Without including any images, output the listing below exactly.

| DATA SHOWN |
= = =
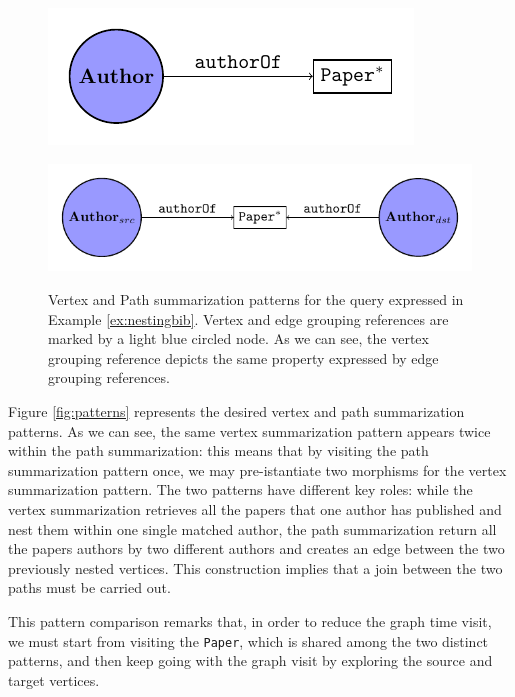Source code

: \begin{figure}[!t]
	\centering
	\begin{minipage}[!t]{0.5\textwidth}
		\centering
		\includegraphics[width=.7\textwidth]{fig/06nesting/00_vertex_pattern.pdf}
		\label{fig:vertexPat}
	\end{minipage} \begin{minipage}[!t]{0.5\textwidth}
		\centering
		\includegraphics[width=1\textwidth]{fig/06nesting/00_path_pattern.pdf}
		\label{fig:pathPat}
	\end{minipage}
	\caption{Vertex and Path summarization patterns for the query expressed in Example \vref{ex:nestingbib}. Vertex and edge grouping references are marked by a light blue circled node. As we can see, the vertex grouping reference depicts the same property expressed by edge grouping references.}
	\label{fig:patterns}
\end{figure}
\begin{example}[continues=ex:nestingbib]
Figure \vref{fig:patterns} represents the desired vertex and path summarization patterns. As we can see, the same vertex summarization pattern appears twice within the path summarization: this means that by visiting the path summarization pattern once, we may pre-istantiate two morphisms for the vertex summarization pattern. The two patterns have different key roles: while the vertex summarization retrieves all the papers that one author has published and nest them within one single matched author, the path summarization return all the papers authors by two different authors and creates an edge between the two previously nested vertices. This construction implies that a join between the two paths must be carried out. 

This pattern comparison remarks that, in order to reduce the graph time visit, we must start from visiting the \texttt{Paper}, which is shared among the two distinct patterns, and then keep going with the graph visit by exploring the source and target vertices. 
\end{example}

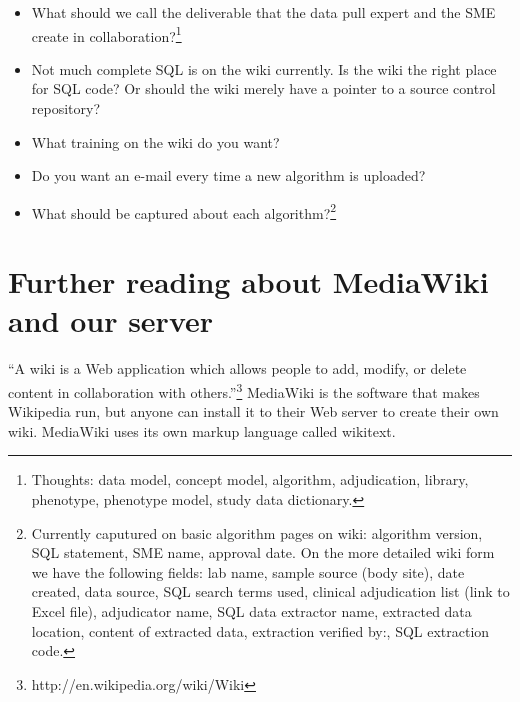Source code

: \documentclass{tufte-handout}
\begin{document}
\begin{itemize}

\item What should we call the deliverable that the data pull expert
  and the SME create in collaboration?\footnote{Thoughts: data
    model, concept model, algorithm, adjudication, library, phenotype,
    phenotype model, study data dictionary.}

\item Not much complete SQL is on the wiki currently. Is the wiki the
  right place for SQL code? Or should the wiki merely have a pointer
  to a source control repository?

\item What training on the wiki do you want?

\item Do you want an e-mail every time a new algorithm is uploaded?

\item What should be captured about each algorithm?\footnote{Currently
  caputured on basic algorithm pages on wiki: algorithm version, SQL
  statement, SME name, approval date. On the more detailed wiki form
  we have the following fields: lab name, sample source (body site),
  date created, data source, SQL search terms used, clinical
  adjudication list (link to Excel file), adjudicator name, SQL data
  extractor name, extracted data location, content of extracted data,
  extraction verified by:, SQL extraction code.}

\end{itemize}

\section{Further reading about MediaWiki and our server}

``A wiki is a Web application which allows people to add, modify, or
delete content in collaboration with
others.''\footnote{http://en.wikipedia.org/wiki/Wiki} MediaWiki is the
software that makes Wikipedia run, but anyone can install it to their
Web server to create their own wiki. MediaWiki uses its own markup
language called wikitext.
\end{document}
= = =
| YOUR SOLUTION |
Source code

: \begin{figure}[!t]
	\centering
	\begin{minipage}[!t]{0.5\textwidth}
		\centering
		\includegraphics[width=.7\textwidth]{fig/06nesting/00_vertex_pattern.pdf}
		\label{fig:vertexPat}
	\end{minipage} \begin{minipage}[!t]{0.5\textwidth}
		\centering
		\includegraphics[width=1\textwidth]{fig/06nesting/00_path_pattern.pdf}
		\label{fig:pathPat}
	\end{minipage}
	\caption{Vertex and Path summarization patterns for the query expressed in Example \vref{ex:nestingbib}. Vertex and edge grouping references are marked by a light blue circled node. As we can see, the vertex grouping reference depicts the same property expressed by edge grouping references.}
	\label{fig:patterns}
\end{figure}
\begin{example}[continues=ex:nestingbib]
Figure \vref{fig:patterns} represents the desired vertex and path summarization patterns. As we can see, the same vertex summarization pattern appears twice within the path summarization: this means that by visiting the path summarization pattern once, we may pre-istantiate two morphisms for the vertex summarization pattern. The two patterns have different key roles: while the vertex summarization retrieves all the papers that one author has published and nest them within one single matched author, the path summarization return all the papers authors by two different authors and creates an edge between the two previously nested vertices. This construction implies that a join between the two paths must be carried out. 

This pattern comparison remarks that, in order to reduce the graph time visit, we must start from visiting the \texttt{Paper}, which is shared among the two distinct patterns, and then keep going with the graph visit by exploring the source and target vertices. 
\end{example}

Source code

: \documentclass{tufte-handout}
\begin{document}
\begin{itemize}

\item What should we call the deliverable that the data pull expert
  and the SME create in collaboration?\footnote{Thoughts: data
    model, concept model, algorithm, adjudication, library, phenotype,
    phenotype model, study data dictionary.}

\item Not much complete SQL is on the wiki currently. Is the wiki the
  right place for SQL code? Or should the wiki merely have a pointer
  to a source control repository?

\item What training on the wiki do you want?

\item Do you want an e-mail every time a new algorithm is uploaded?

\item What should be captured about each algorithm?\footnote{Currently
  caputured on basic algorithm pages on wiki: algorithm version, SQL
  statement, SME name, approval date. On the more detailed wiki form
  we have the following fields: lab name, sample source (body site),
  date created, data source, SQL search terms used, clinical
  adjudication list (link to Excel file), adjudicator name, SQL data
  extractor name, extracted data location, content of extracted data,
  extraction verified by:, SQL extraction code.}

\end{itemize}

\section{Further reading about MediaWiki and our server}

``A wiki is a Web application which allows people to add, modify, or
delete content in collaboration with
others.''\footnote{http://en.wikipedia.org/wiki/Wiki} MediaWiki is the
software that makes Wikipedia run, but anyone can install it to their
Web server to create their own wiki. MediaWiki uses its own markup
language called wikitext.
\end{document}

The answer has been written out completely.